Sensitivity analyses

Our sensitivity analyses (Supplemental Table 2) showed similar findings as our main analysis: (1) When unconfirmed diabetes were counted as diabetes cases, similar result was seen in both consistent vegetarians (Model 1: HR = 0.54, 95% CI = 0.38–0.76; Model 2: HR = 0.65, 95% CI = 0.46–0.92) and the converted (Model 1: HR = 0.45, 95% CI = 0.29–0.68; Model 2: HR = 0.47, 95% CI = 0.30–0.71). (2) When counting only questionnaire-assessed self-reported diabetes as cases, similar trends were found for vegetarian (Model 1: HR = 0.56, 95% CI = 0.35–0.89; Model 2: HR = 0.69, HR = 0.43–1.11), and the converted (Model 1: HR = 0.49, 95% CI = 0.28–0.87; Model 2: HR = 0.50, 95% CI = 0.29–0.89), though with wider confidence intervals due to a smaller case numbers. (3) Addition of metabolic syndrome to Model 2 showed no substantial change to the result for vegetarians (HR: 0.62, 95% CI: 0.44–0.88) and the converted (HR: 0.49, 95% CI: 0.32–0.75). (4) When age was used as the underlying time scale for Cox regression, similar results were found for vegetarians (Model 1: HR = 0.49, 95% CI = 0.34–0.67; Model 2: HR = 0.60, 95% CI = 0.42–0.86) and the converted (Model 1: HR = 0.45, 95% CI = 0.29–0.68; Model 2: HR = 0.43, 95% CI = 0.28–0.66).

Discussion

In this prospective cohort study, both vegetarian diet and nonvegetarians switching to vegetarian diets are associated with ~50% reduction in risk of diabetes.
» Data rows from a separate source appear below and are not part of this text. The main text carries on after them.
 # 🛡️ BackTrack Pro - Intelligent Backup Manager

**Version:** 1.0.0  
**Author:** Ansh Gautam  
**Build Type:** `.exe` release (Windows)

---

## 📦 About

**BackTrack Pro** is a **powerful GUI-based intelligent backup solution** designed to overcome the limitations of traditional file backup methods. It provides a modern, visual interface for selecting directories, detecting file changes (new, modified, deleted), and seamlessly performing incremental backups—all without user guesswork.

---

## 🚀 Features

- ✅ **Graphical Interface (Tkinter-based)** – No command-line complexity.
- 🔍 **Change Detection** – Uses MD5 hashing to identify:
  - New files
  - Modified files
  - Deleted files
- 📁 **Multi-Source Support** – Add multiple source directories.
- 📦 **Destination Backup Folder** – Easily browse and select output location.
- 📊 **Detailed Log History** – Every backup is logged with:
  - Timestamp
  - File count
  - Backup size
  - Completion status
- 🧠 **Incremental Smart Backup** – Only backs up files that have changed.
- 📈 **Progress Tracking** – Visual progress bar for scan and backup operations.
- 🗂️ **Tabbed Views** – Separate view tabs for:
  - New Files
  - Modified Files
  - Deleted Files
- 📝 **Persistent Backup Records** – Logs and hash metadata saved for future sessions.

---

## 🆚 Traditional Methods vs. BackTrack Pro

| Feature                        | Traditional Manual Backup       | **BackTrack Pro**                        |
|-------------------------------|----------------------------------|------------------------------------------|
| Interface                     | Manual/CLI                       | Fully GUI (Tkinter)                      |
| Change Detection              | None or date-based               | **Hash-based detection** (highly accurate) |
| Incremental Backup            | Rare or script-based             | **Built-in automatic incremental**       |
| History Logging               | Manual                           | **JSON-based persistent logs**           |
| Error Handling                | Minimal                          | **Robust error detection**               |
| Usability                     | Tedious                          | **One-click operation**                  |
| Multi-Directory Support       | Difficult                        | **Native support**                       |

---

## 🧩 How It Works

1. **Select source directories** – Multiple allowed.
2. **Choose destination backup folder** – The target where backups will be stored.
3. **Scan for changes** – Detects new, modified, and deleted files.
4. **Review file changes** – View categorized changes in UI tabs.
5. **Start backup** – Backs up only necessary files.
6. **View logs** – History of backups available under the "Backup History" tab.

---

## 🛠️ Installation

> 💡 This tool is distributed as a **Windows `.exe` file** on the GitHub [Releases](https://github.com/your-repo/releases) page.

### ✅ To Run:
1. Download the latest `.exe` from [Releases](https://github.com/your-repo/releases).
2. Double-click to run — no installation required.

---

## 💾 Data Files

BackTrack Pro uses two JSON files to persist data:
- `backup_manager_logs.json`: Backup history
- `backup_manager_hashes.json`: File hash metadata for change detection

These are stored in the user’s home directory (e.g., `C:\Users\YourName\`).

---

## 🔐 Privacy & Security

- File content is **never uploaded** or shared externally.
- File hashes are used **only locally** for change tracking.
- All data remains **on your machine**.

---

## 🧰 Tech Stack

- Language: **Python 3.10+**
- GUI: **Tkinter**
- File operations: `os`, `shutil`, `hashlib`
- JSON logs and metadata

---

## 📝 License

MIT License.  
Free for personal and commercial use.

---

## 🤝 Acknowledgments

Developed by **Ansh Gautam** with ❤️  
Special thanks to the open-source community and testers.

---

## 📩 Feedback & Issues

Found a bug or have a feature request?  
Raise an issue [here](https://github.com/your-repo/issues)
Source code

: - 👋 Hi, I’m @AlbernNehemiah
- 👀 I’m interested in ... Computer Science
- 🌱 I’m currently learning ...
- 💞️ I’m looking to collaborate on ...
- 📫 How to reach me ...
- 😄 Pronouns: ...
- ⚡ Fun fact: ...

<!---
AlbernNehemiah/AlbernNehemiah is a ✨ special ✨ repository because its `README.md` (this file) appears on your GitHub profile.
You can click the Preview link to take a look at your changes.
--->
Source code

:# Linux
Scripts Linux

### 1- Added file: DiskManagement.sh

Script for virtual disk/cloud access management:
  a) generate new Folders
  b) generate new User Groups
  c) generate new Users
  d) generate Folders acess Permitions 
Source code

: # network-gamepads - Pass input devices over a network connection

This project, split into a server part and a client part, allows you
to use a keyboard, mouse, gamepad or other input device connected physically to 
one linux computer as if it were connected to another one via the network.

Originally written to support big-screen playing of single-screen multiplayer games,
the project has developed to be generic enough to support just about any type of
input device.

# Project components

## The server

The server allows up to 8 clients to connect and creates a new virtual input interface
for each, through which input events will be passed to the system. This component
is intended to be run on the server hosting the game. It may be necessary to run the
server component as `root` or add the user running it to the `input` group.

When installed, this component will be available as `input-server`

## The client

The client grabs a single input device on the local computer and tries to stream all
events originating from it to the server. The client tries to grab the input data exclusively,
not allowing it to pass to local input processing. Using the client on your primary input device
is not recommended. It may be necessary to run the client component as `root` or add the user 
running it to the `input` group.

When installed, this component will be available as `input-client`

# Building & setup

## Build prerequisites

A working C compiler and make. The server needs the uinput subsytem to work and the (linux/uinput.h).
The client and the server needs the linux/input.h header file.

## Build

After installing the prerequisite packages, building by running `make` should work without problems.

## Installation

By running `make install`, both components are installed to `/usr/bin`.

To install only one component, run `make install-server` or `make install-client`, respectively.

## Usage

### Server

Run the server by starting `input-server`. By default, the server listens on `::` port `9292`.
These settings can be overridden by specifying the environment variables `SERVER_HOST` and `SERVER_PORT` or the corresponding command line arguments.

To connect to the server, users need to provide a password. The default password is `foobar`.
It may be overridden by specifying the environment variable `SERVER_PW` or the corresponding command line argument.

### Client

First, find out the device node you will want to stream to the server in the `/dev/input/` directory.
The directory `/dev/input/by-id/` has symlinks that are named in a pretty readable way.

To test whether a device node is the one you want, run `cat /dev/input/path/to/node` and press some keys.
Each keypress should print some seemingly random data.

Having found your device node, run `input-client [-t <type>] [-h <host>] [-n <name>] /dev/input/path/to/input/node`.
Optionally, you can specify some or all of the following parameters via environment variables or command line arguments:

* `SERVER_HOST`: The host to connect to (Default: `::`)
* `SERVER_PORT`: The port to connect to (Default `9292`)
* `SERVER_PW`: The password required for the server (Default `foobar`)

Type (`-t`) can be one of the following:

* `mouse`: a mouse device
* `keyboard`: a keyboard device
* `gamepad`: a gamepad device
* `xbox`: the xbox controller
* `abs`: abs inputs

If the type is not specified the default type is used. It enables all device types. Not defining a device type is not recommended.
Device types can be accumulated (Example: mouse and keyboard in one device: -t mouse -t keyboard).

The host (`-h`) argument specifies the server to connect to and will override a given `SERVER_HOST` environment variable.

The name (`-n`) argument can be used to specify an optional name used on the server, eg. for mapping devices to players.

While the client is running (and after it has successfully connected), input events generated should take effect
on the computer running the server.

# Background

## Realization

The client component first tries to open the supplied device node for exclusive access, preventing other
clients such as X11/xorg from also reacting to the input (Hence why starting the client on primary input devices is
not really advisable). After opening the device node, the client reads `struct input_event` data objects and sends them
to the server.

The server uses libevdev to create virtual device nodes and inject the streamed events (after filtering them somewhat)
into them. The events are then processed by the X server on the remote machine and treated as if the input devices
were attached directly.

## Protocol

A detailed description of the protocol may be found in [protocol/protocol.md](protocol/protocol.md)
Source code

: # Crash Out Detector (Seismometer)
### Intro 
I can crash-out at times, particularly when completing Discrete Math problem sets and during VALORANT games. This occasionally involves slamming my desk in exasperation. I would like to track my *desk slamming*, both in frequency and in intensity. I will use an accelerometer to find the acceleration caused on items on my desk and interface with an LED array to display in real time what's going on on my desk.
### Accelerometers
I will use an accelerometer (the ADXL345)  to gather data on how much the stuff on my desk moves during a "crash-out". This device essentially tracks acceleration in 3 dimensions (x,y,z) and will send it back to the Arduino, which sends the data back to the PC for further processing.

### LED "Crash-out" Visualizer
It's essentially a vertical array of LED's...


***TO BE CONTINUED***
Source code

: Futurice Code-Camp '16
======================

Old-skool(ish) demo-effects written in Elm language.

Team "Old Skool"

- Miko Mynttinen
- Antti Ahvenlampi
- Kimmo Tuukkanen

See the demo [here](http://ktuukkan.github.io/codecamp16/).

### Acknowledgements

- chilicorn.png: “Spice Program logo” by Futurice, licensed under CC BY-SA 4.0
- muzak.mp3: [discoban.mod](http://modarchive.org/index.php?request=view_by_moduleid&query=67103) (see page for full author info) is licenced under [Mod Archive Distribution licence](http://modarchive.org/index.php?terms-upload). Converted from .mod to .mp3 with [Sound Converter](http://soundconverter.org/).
This trend did not differ across gender, metabolic syndrome, HDL-C, and fasting glucose status. The potential protective effect of converting to vegetarian appeared to be particularly pronounced in those with initially healthier metabolic status. To the best of our knowledge, this is the first study that (1) examined the prospective association between a vegetarian diet and diabetes in high risk Asians, and (2) addressed how switching from a nonvegetarian diet to a vegetarian diet may influences diabetes risk.

Plant-based diets

The magnitude of protective association between a vegetarian diet and diabetes in our study (HR before BMI adjustment = 0.54, HR after BMI adjustment = 0.65) is comparable to the Adventist Health Study – 2 (AHS-2; lacto-ovo vegetarians: OR before BMI adjustment = 0.46, OR after BMI adjustment = 0.62)⁸, and the three Harvard cohorts of US nurses and health professionals (highest vs lowest deciles of healthy plant-based diet index: HR before BMI adjustment = 0.55, HR after BMI adjustment = 0.66)⁹. In all these studies, BMI appears to account for only a small portion of the protective association, as the results in all these studies are only slightly attenuated after BMI adjustment. The BMI-independent protective effect is also confirmed in a trial using the Mediterranean diet¹⁸—another healthy plant-based diet. These studies, together, suggest that vegetarian or healthy plant-based diets may exert protective effect beyond just BMI.

Vegetarians in our cohort and in AHS-2 consumed more whole grains and vegetables than nonvegetarians^{15, 19}, and these may protect against diabetes through higher fiber and magnesium²⁰, as deficiency in magnesium may impair insulin signaling²¹. In addition, soy is a major source of protein for Taiwanese vegetarians, and soy has been shown to improve insulin resistance when replacing meat in randomized controlled trials^{22, 23}. Soy and legume are inversely associated with risk of diabetes in a Chinese cohort²⁴. A vegetables-fruits-soy dietary pattern is inversely associated with diabetes incidence in Singaporean Chinese¹⁷.

Meat and fish

Although the protective association is likely caused by various plant components, it may have resulted partly from the simultaneous elimination of meat, as components of meat and fish may affect both insulin secretion and insulin resistance. Meat is high in saturated fats, which have been shown to trigger human β-cell apoptosis²⁵. Fatty acids from meat have been adversely associated with insulin secretion and Disposition Index (β-cell function accounting for insulin sensitivity)²⁶. A trial showed that while plant polyphenol improves glucose metabolism, fish omega-3 fatty acids decreases insulin secretion and postprandial GLP-1²⁷. Besides insulin secretion, high intakes of animal protein may induce insulin resistance through 3-Hydroxyinsbutyrate (a valine metabolite) and fibroblast growth factor 21²⁸. The positive association between animal protein and type 2 diabetes has also been confirmed in a recent prospective cohort study and an updated meta-analysis²⁹.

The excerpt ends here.